Итак, в предании об основании Карфагена Элиссой можно выделить три варианта: вариант Трога-Юстина (имя Дидона не упоминается, дата основания города — 826/5 г.), вариант Тимея (Элисса получила имя Дидона от ливийцев, дата основания— 814 г.) и вариант Сервия, восходящий, вероятно, к Катону (Элисса получила имя Дидона от сограждан после своей гибели, дата основания — 824/3 г.). Указанные различия позволяют предполагать, что вариант Трога-Юстина и вариант Тимея появились в греко-римской традиции независимо один от другого. Вариант Тимея, несомненно, восходит к рассказам карфагенян. Пользовался ли Тимей трудами карфагенских историков, установить невозможно, но его общее знакомство с пунийской традицией не подлежит, конечно, сомнению.
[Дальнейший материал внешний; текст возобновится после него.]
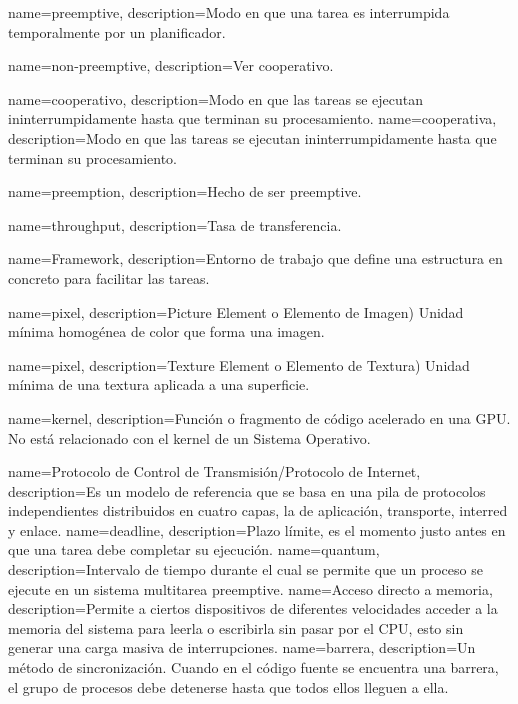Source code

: 
{
  name={preemptive},
  description={Modo en que una tarea es interrumpida temporalmente por un planificador.}
}

{
  name={non-preemptive},
  description={Ver cooperativo.}
}

{
  name={cooperativo},
  description={Modo en que las tareas se ejecutan ininterrumpidamente hasta que terminan su procesamiento.}
}
{
  name={cooperativa},
  description={Modo en que las tareas se ejecutan ininterrumpidamente hasta que terminan su procesamiento.}
}

{
  name={preemption},
  description={Hecho de ser preemptive.}
}


{
  name={throughput},
  description={Tasa de transferencia.}
}

{
  name={Framework},
  description={Entorno de trabajo que define una estructura en concreto para facilitar las tareas.}
}

{
  name={pixel},
  description={Picture Element o Elemento de Imagen) Unidad mínima homogénea de color que forma una imagen.}
}

{
  name={pixel},
  description={Texture Element o Elemento de Textura)  Unidad mínima de una textura aplicada a una superficie.}
}

{
  name={kernel},
  description={Función o fragmento de código acelerado en una GPU. No está relacionado con el kernel de un Sistema Operativo.}
}

{
  name={Protocolo de Control de Transmisión/Protocolo de Internet},
  description={Es un modelo de referencia que se basa en una pila de protocolos independientes distribuidos en cuatro capas, la de aplicación, transporte, interred y enlace. \cite{tanenbaum_wetherall_2012}}
}
{
  name={deadline},
  description={Plazo límite, es el momento justo antes en que una tarea debe completar su ejecución.}
}
{
  name={quantum},
  description={Intervalo de tiempo durante el cual se permite que un proceso se ejecute en un sistema multitarea preemptive.}
}
{
  name={Acceso directo a memoria},
  description={Permite a ciertos dispositivos de diferentes velocidades acceder a la memoria del sistema para leerla o escribirla sin pasar por el CPU, esto sin generar una carga masiva de interrupciones.}
}
{
  name={barrera},
  description={Un método de sincronización. Cuando en el código fuente se encuentra una barrera, el grupo de procesos debe detenerse hasta que todos ellos lleguen a ella.}
}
Сохранившийся у Сервия (In Aen., IV, 682) отрывок из труда Катона обнаруживает явное влияние терминологии Аристотеля: «И народ, и отцов, и город твой. Отцов — то есть сенат, город твой — тот, который ты построила. И некоторые в этом месте хотят видеть три соединенные части политии: власть народа, аристократов и царя. Ведь Катон говорит, что тремя этими частями управлялся Карфаген» (Рори-lumque patresque urbemque tuam. Patres id est senatum; urbem tuam quam tu extruxisti. Et quidam hoc loco volunt tres partes politiae comprehensas, populi, optimatium, regiae potestatis: Cato enim ait de tribus istis partibus ordinatam fuisse Carthaginem).[184]
Как известно, наряду с «Афинской политией» Аристотель и его ученики составили очерки истории и государственного строя всех греческих и важнейших негреческих государств. Среди них была и «Карфагенская полития», составленная, по указанию Афинея (Deipn., XIV, 27), Гиппагором —писателем, сведения о котором античная традиция не сохранила. Судя по термину politia, можно полагать, что сведения Катона восходят к труду Гиппагора.Можно предполагать, что, как и все политии, составленные Аристотелем и его учениками, «Карфагенская полития» состояла из двух частей. По аналогии с «Афинской политией» первая часть должна была представлять собой очерк истории политической борьбы и развития государственного строя карфагенян, а вторая часть —очерк современного автору (середина IV в. до н.э.) государственного строя карфагенян. Последняя часть дала, вероятно, материал для соответствующего раздела «Политики» Аристотеля (II, 8). К ней, по-видимому, восходит и процитированный выше отрывок из Катона. Поскольку Помпей Трог не имел доступа к трудам карфагенских историков, а сведения Тимея он не использовал, остается допустить, что сравнительно подробный рассказ Юстина по «внутренней» истории Карфагена также прямо или косвенно восходит к первой части сочинения Гиппагора. Но если Катон счел необходимым связать предание, полученное им от Гиппагора, с именем Дидона, то Помпей Трог, видимо, полностью игнорировал Тимея.[185]
Обращает на себя внимание также следующее. Для происходящих из Карфагена монет различных эпох очень характерно изображение лошади или лошадиной головы в различных положениях, в том числе с Никой, а также изображение крылатого коня.[186]
Такое пристрастие именно к изображению коня следует поставить, по нашему мнению, в связь с рассказом Юстина (XVIII, 5, 16) о том, что Карфаген был основан на месте, где была найдена голова коня. Эту находку, согласно Юстину, колонисты сочли предзнаменованием будущего могущества и будущей воинственности своего государства.Заметим, кроме того, что Тимей в приведенном нами выше отрывке изображает гибель Дидоны как простое самоубийство, тогда как, по рассказу Юстина (XVIII, 6, 6-7), Элисса совершила перед самоубийством жертвоприношения. В нашем распоряжении имеется найденное в Карфагене и выполненное в «грецизирующем» стиле надгробие — рельефное изображение женщины, полулежащей на небольшом возвышении и готовящейся к совершению жертвенного возлияния. Согласно наиболее вероятному толкованию этого памятника, предложенному французскими археологами Ж. и С. Шарль-Пикарами, он связан с легендой о жертвоприношении легендарной основательницы Карфагена.[187]
Все эти материалы позволяют прийти к выводу, что рассказ Помпея Трога-Юстина воспроизводит карфагенскую традицию, значительно отличающуюся от той версии, которая сохранилась у Тимея.
Перед нами, однако, встает вопрос о степени достоверности всех вариантов предания. Другим, не менее важным, является вопрос о том, насколько единогласна карфагенская традиция, нет ли возможности установить какие-то иные пунийские предания, связанные с основанием города.